Fact checking
«Salvini usa la Diciotti per far saltare il governo»
Alessandro D'Amato 24/08/2018
Il sospetto di Montecitorio comunicato al Quirinale: il leader della Lega si è reso conto che le promesse elettorali sono impossibili da realizzare e vuole rompere sui migranti per lucrare consenso elettorale. Ma…
Salvini non vuole affrontare la Legge di Stabilità che rischia di sconfessare tutte le promesse elettorali. Perciò prepara giorno dopo giorno, sui migranti, una via di fuga, un’ipotesi di elezioni anticipate a breve, magari nel 2019 insieme alle Europee. Questa tesi, secondo quanto raccontano oggi Goffredo De Marchis e Alberto D’Argenio su Repubblica, è stata confidata da Roberto Fico, presidente della Camera dall’altroieri impegnato a distribuire Foglie di Fico per coprire il governo sulla Diciotti, ai canali diplomatici che tengono i contatti con la presidenza della Repubblica. E di certo ad occhio ha il suo fascino.
«Salvini usa la Diciotti per far saltare il governo»
Perché lo stesso Salvini nell’intervista rilasciata oggi al Corriere della Sera sottolinea che “le prove generali di un attacco economico” al governo sono già partite, riferendosi ai 72 miliardi in BtP in fuga dall’Italia da quando è stato varato l’esecutivo gialloverde ed è evidente che la Lega ha capito che sarà impossibile seguire la strada delle promesse elettorali senza generare una nuova crisi dello spread che né Conte né Tria saranno poi in grado di affrontare e governare a causa dell’assoluta mancanza di mezzi tecnici. Per questo l’ipotesi che Salvini voglia rompere fa il paio con l’atteggiamento del leader della Lega, che da due giorni invita persino la magistratura ad indagarlo perché sa che andarsene con le stimmate del martire può costituire un bonus da giocarsi al prossimo appuntamento elettorale.

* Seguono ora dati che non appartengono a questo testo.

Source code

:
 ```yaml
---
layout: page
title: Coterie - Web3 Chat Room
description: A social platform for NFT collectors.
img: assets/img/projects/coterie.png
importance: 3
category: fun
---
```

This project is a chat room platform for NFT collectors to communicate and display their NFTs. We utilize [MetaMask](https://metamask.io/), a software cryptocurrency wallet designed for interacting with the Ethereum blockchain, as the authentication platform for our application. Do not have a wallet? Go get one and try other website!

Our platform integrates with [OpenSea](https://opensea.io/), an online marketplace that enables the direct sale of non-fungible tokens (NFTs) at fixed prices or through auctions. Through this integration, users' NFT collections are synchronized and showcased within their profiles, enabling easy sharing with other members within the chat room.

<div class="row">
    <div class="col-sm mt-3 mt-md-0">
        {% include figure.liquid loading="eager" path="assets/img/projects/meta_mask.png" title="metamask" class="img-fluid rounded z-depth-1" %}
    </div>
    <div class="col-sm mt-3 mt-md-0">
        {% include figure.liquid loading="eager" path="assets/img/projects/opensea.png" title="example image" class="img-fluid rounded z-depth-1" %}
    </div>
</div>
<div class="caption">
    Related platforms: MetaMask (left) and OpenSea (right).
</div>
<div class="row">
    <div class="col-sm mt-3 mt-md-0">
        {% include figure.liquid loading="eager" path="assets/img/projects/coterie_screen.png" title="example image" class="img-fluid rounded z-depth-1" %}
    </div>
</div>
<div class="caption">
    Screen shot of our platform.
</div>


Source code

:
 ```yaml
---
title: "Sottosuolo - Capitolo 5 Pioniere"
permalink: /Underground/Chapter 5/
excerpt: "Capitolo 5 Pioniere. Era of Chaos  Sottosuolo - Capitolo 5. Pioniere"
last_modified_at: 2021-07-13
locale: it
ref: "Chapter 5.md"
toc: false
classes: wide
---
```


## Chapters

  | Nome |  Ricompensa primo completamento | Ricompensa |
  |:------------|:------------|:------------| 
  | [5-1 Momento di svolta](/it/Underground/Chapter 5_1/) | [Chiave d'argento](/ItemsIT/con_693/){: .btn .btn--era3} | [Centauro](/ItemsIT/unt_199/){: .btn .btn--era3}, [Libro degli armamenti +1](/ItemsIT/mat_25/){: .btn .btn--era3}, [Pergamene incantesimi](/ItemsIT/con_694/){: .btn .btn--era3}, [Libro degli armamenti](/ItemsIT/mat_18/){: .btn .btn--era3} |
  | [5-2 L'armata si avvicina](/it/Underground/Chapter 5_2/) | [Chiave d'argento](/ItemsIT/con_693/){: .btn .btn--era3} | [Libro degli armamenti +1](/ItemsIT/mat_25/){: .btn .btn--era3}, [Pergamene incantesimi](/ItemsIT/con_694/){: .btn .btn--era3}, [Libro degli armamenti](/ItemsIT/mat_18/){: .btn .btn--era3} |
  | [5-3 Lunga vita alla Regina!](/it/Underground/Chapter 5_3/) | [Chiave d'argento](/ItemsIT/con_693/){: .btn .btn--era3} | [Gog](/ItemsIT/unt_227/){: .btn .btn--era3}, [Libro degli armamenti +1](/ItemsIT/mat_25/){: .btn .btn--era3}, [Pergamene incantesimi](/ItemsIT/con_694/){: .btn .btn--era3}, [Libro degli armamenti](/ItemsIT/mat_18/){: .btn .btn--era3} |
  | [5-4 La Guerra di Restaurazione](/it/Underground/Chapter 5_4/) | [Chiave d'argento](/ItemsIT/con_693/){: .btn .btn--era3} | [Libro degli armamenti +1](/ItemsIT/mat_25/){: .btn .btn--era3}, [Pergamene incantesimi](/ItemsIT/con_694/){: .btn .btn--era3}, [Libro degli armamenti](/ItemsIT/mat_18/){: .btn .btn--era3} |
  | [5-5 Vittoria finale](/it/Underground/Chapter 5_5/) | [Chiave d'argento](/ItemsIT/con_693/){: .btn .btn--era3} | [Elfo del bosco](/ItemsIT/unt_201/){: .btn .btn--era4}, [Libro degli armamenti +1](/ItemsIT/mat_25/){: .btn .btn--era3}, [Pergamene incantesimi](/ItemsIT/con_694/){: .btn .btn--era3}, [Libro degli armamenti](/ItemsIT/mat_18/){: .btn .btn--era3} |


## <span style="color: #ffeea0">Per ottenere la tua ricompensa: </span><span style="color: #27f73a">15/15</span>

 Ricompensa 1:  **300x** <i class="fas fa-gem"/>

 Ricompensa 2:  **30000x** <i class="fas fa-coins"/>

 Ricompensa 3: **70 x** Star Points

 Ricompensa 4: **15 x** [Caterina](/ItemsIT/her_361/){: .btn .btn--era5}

D’altro canto anche le parole del sottosegretario alla presidenza del Consiglio Giancarlo Giorgetti, poi arditamente rettificate, ventilavano l’affascinante complotto dei Poteri Forti contro Dolce Remì per l’ennesima volta, anche se è chiaro a tutti che le vendite delle obbligazioni italiane da parte degli investitori esteri non sono guidate dalla manina di Sauron ma dalla prudenza di chi ha investito i suoi soldi in prodotti finanziari che credeva sicuri e che oggi ritiene non lo siano più perché non apprezza i giochi di parole di Di Maio (il che è comprensibile).

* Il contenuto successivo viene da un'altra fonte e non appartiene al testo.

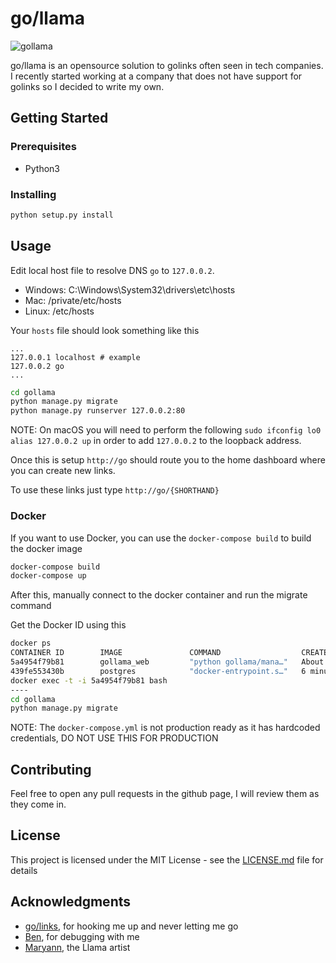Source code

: # go/llama

![gollama](https://raw.githubusercontent.com/sillyfatcat/gollama/master/gollama/frontend/static/img/gollama.png)

go/llama is an opensource solution to golinks often seen in tech companies. 
I recently started working at a company that does not have support for golinks so I decided to write my own. 

## Getting Started

### Prerequisites

 * Python3

### Installing

```bash
python setup.py install
```

## Usage

Edit local host file to resolve DNS `go` to `127.0.0.2`.

 * Windows: C:\Windows\System32\drivers\etc\hosts
 * Mac: /private/etc/hosts
 * Linux: /etc/hosts

Your `hosts` file should look something like this
```
...
127.0.0.1 localhost # example
127.0.0.2 go
...
```


```bash
cd gollama
python manage.py migrate
python manage.py runserver 127.0.0.2:80
```

NOTE: On macOS you will need to perform the following `sudo ifconfig lo0 alias 127.0.0.2 up` in order to add `127.0.0.2` to the loopback address. 

Once this is setup `http://go` should route you to the home dashboard where you can create new links. 

To  use these links just type `http://go/{SHORTHAND}`

### Docker

If you want to use Docker, you can use the `docker-compose build` to build the docker image

```bash
docker-compose build
docker-compose up
``` 

After this, manually connect to the docker container and run the migrate command

Get the Docker ID using this

```bash
docker ps
CONTAINER ID        IMAGE               COMMAND                  CREATED              STATUS              PORTS                    NAMES
5a4954f79b81        gollama_web         "python gollama/mana…"   About a minute ago   Up About a minute   0.0.0.0:8000->8000/tcp   gollama_web_1
439fe553430b        postgres            "docker-entrypoint.s…"   6 minutes ago        Up About a minute   5432/tcp                 gollama_db_1
docker exec -t -i 5a4954f79b81 bash
----
cd gollama
python manage.py migrate
```


NOTE: The `docker-compose.yml` is not production ready as it has hardcoded credentials, DO NOT USE THIS FOR PRODUCTION

## Contributing

Feel free to open any pull requests in the github page, I will review them as they come in. 

## License

This project is licensed under the MIT License - see the [LICENSE.md](LICENSE.md) file for details

## Acknowledgments

* [go/links](https://www.golinks.io/), for hooking me up and never letting me go
* [Ben](https://www.twitch.tv/taberif_), for debugging with me
* [Maryann](https://www.twitch.tv/maryann), the Llama artist
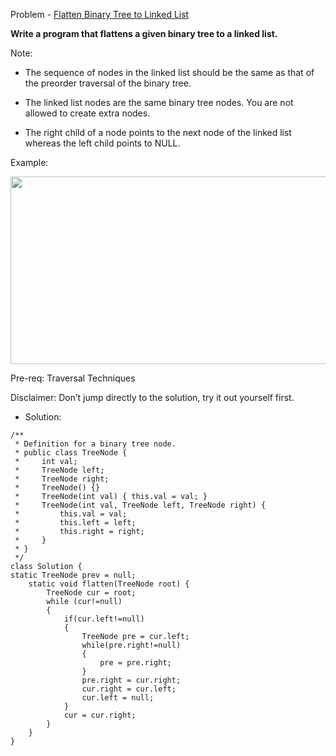 Problem - [Flatten Binary Tree to Linked List](https://leetcode.com/problems/flatten-binary-tree-to-linked-list/)

<b>Write a program that flattens a given binary tree to a linked list.</b>

Note: 

- The sequence of nodes in the linked list should be the same as that of the preorder traversal of the binary tree.

- The linked list nodes are the same binary tree nodes. You are not allowed to create extra nodes.

- The right child of a node points to the next node of the linked list whereas the left child points to NULL.

Example:

<img src = "https://user-images.githubusercontent.com/101946115/213947229-2ff4d635-ca2b-488b-8568-ca8c6d13f7f3.png" height = 300 width = 600 />

Pre-req: Traversal Techniques

Disclaimer: Don’t jump directly to the solution, try it out yourself first.

- Solution:

```
/**
 * Definition for a binary tree node.
 * public class TreeNode {
 *     int val;
 *     TreeNode left;
 *     TreeNode right;
 *     TreeNode() {}
 *     TreeNode(int val) { this.val = val; }
 *     TreeNode(int val, TreeNode left, TreeNode right) {
 *         this.val = val;
 *         this.left = left;
 *         this.right = right;
 *     }
 * }
 */
class Solution {
static TreeNode prev = null;
    static void flatten(TreeNode root) {
        TreeNode cur = root;
		while (cur!=null)
		{
			if(cur.left!=null)
			{
				TreeNode pre = cur.left;
				while(pre.right!=null)
				{
					pre = pre.right;
				}
				pre.right = cur.right;
				cur.right = cur.left;
				cur.left = null;
			}
			cur = cur.right;
		}
    }
}
```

Il grande ritorno del ricatto dei contributori netti
Infatti ieri proprio Di Maio, per non farsi scavalcare da Salvini, è tornato a minacciare di non pagare “i 20 miliardi di contributi annui all’Unione se la Commissione non ci viene incontro con la ricollocazione dei migranti della Diciotti”. Non sa, il ministro del Lavoro e dello Sviluppo, che in realtà l’Italia è contributore netto, sì, ma per 2,5 miliardi, lo 0,5 del PIL dell’UE. Non nota, il vicepresidente del Consiglio, che così l’Italia non riceverebbe più i fondi UE con stop ai progetti per il Sud e, soprattutto, farebbe il primo passo verso l’uscita dall’Unione Europea e dall’euro. Con tutte le conseguenze possibili ed immaginabili per la stabilità del governo che Di Maio presiede per interposta persona. Gli conviene?

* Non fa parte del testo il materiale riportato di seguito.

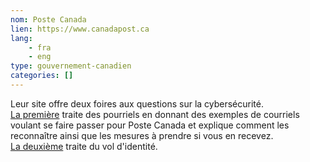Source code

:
 ```yaml
---
nom: Poste Canada
lien: https://www.canadapost.ca
lang:
    - fra
    - eng
type: gouvernement-canadien
categories: []
---
```

Leur site offre deux foires aux questions sur la cybersécurité.  
[La première](https://www.canadapost.ca/web/fr/kb/details.page?article=what_do_to_if_you_ge&cattype=kb&cat=security&subcat=generalinformation) traite des pourriels en donnant des exemples de courriels voulant se faire passer pour Poste Canada et explique comment les reconnaître ainsi que les mesures à prendre si vous en recevez.  
[La deuxième](https://www.canadapost.ca/web/fr/kb/details.page?article=how_to_prevent_mail_&cattype=kb&cat=security&subcat=identifytheft) traite du vol d'identité.
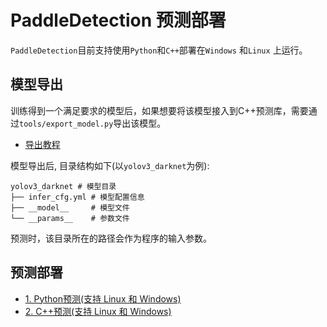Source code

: # PaddleDetection 预测部署

`PaddleDetection`目前支持使用`Python`和`C++`部署在`Windows` 和`Linux` 上运行。

## 模型导出
训练得到一个满足要求的模型后，如果想要将该模型接入到C++预测库，需要通过`tools/export_model.py`导出该模型。

- [导出教程](../docs/advanced_tutorials/inference/EXPORT_MODEL.md)

模型导出后, 目录结构如下(以`yolov3_darknet`为例):
```
yolov3_darknet # 模型目录
├── infer_cfg.yml # 模型配置信息
├── __model__     # 模型文件
└── __params__    # 参数文件
```

预测时，该目录所在的路径会作为程序的输入参数。

## 预测部署
- [1. Python预测(支持 Linux 和 Windows)](./python/)
- [2. C++预测(支持 Linux 和 Windows)](./cpp/)


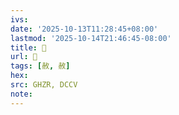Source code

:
 ```yaml
---
ivs:
date: '2025-10-13T11:28:45+08:00'
lastmod: '2025-10-14T21:46:45-08:00'
title: 󰞣
url: 󰞣
tags: [赦, 赦]
hex: 
src: GHZR, DCCV
note:
---
```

Senza contare che non bisognerebbe sottovalutare l’ipotesi che anche in Europa si siano stufati di essere ricattati e possano anche decidere di lasciare l’Italia a risolversi il problema da sé, giusto per evitare di tirare la volata a Salvini per le prossime Europee come invece sembra intenzionato a fare Di Maio.